Two anecdotes from John Bailey about himself and Ribicoff I think perfectly describe the differences between them and the way they complemented each other. First, on Ribicoff: Bailey describes a meeting in Augusta, Maine, at very beginning of the campaign for President—November, 1959—where early supporters were thrashing out issues up a united consensus for Kennedy among New England politician, issues like incipient support in northern New England for the candidacy of Missouri Senator Stuart Symington. After the meeting broke up at two-thirty or so in the morning, it was raining, says Bailey, “as only it can rain in New England in November.” Bailey & Ribicoff got on the plane with Kennedy to fly back to Hyannisport for a follow-up post-mortem. Ribicoff, says Bailey, “was a meticulous dresser . . .When we got off that plane at the Hyannis Airport, the rain was not coming down, the rain was going sideways. Abe got off that plane first, got down and stepped into a puddle of water over the top of his shoes, his beautiful grey fedora blew off into another puddle! He turned to me and said: ‘What am I doing here?’ I said: “Well, you wanted to be on the campaign trail!”

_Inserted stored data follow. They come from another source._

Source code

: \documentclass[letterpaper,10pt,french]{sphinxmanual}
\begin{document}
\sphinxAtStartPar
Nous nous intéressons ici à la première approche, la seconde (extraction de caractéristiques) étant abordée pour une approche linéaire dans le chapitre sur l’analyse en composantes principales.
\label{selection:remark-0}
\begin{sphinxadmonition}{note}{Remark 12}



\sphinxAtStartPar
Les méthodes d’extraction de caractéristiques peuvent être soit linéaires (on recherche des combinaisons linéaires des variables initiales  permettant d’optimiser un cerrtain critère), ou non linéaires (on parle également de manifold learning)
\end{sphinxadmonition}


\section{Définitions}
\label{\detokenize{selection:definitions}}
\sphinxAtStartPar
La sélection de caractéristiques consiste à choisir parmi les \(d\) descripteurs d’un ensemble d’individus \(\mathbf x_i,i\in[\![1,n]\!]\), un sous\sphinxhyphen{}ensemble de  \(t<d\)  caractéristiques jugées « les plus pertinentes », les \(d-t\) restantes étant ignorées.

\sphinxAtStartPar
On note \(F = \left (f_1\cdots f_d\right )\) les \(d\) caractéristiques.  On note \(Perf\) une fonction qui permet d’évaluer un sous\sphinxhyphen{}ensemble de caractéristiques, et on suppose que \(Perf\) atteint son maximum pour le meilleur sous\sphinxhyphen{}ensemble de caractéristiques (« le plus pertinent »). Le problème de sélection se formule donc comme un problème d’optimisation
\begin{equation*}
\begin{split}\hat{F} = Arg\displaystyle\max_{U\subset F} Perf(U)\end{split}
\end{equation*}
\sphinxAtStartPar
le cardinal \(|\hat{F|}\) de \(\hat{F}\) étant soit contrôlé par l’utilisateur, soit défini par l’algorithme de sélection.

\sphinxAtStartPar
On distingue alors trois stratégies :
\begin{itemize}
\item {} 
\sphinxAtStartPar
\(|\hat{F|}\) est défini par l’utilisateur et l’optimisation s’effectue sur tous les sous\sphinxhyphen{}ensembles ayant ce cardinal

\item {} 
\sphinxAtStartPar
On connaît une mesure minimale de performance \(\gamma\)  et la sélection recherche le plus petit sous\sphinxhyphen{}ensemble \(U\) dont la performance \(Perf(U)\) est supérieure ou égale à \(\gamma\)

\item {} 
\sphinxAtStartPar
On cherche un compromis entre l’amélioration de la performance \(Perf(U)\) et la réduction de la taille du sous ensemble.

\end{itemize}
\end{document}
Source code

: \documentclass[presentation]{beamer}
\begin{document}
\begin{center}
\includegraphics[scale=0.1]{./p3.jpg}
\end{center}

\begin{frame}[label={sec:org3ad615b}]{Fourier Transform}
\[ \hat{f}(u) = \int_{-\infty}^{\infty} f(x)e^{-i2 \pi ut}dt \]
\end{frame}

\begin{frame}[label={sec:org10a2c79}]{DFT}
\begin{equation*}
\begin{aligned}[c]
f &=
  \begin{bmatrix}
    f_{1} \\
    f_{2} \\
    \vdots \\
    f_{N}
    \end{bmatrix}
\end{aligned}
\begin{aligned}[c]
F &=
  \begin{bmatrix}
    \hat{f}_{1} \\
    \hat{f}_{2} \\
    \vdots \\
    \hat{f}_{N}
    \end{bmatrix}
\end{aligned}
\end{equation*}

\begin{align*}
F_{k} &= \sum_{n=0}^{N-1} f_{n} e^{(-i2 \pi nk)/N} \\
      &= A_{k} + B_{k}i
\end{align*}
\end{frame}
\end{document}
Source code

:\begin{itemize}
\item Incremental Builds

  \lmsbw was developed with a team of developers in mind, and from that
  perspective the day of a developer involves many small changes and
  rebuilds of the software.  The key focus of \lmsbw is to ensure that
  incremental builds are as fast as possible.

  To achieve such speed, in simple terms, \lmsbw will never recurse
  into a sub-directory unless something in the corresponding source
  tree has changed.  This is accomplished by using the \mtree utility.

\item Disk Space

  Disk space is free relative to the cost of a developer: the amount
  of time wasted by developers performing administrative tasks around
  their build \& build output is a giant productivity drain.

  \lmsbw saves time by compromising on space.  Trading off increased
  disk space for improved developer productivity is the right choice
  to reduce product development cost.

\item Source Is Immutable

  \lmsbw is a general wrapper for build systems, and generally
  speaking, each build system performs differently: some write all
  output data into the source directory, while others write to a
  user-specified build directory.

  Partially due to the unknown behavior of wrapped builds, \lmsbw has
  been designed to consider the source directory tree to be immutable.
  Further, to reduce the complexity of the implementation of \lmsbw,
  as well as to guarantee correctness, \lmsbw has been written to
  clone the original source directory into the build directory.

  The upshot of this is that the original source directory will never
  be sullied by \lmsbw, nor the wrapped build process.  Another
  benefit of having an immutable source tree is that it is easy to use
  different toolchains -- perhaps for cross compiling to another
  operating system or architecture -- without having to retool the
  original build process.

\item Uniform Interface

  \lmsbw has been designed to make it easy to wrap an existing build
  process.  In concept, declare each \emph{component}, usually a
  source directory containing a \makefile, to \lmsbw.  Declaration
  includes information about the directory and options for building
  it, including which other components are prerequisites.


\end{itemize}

And here’s Bailey’s telling story about himself: “One time we were out in North Dakota, it was cold, and I was struggling with briefcases and suitcases. Kennedy turned to me and said, ‘You know, you’ve been in this political business a long time . . . but you haven’t progressed very far; you are still carrying the bags for the candidate.’ I said: ‘Yes, but when I used to carry bags of the candidate who was running for alderman, that was on thing. Now I’m carrying the bags for a man who’s running for President.’”
Though Bailey and Ribicoff were with Kennedy early, they were not part of the “inner circle”; both were older than Kennedy, Bailey by more than a dozen years, Ribicoff by seven; they had built their own base; they “loaned” it to Kennedy and Kennedy recognized this by spending some of the most critical hours of the 1960 campaign in Connecticut, a state which he was bound to carry whether he made a campaign appearance there or not.
That trip was made famous by the following passage in Teddy White’s The Making of the President, 1960:
“It was 12:30 in the morning of Sunday, November 6th, when John F. Kennedy finally returned home to New England for the last effort of his campaign.
“For many years John Bailey of Connecticut had been waiting for this day. . . . He and Ribicoff had assured Kennedy that their state . . . was going to be safe—but they wanted their one day of show, too.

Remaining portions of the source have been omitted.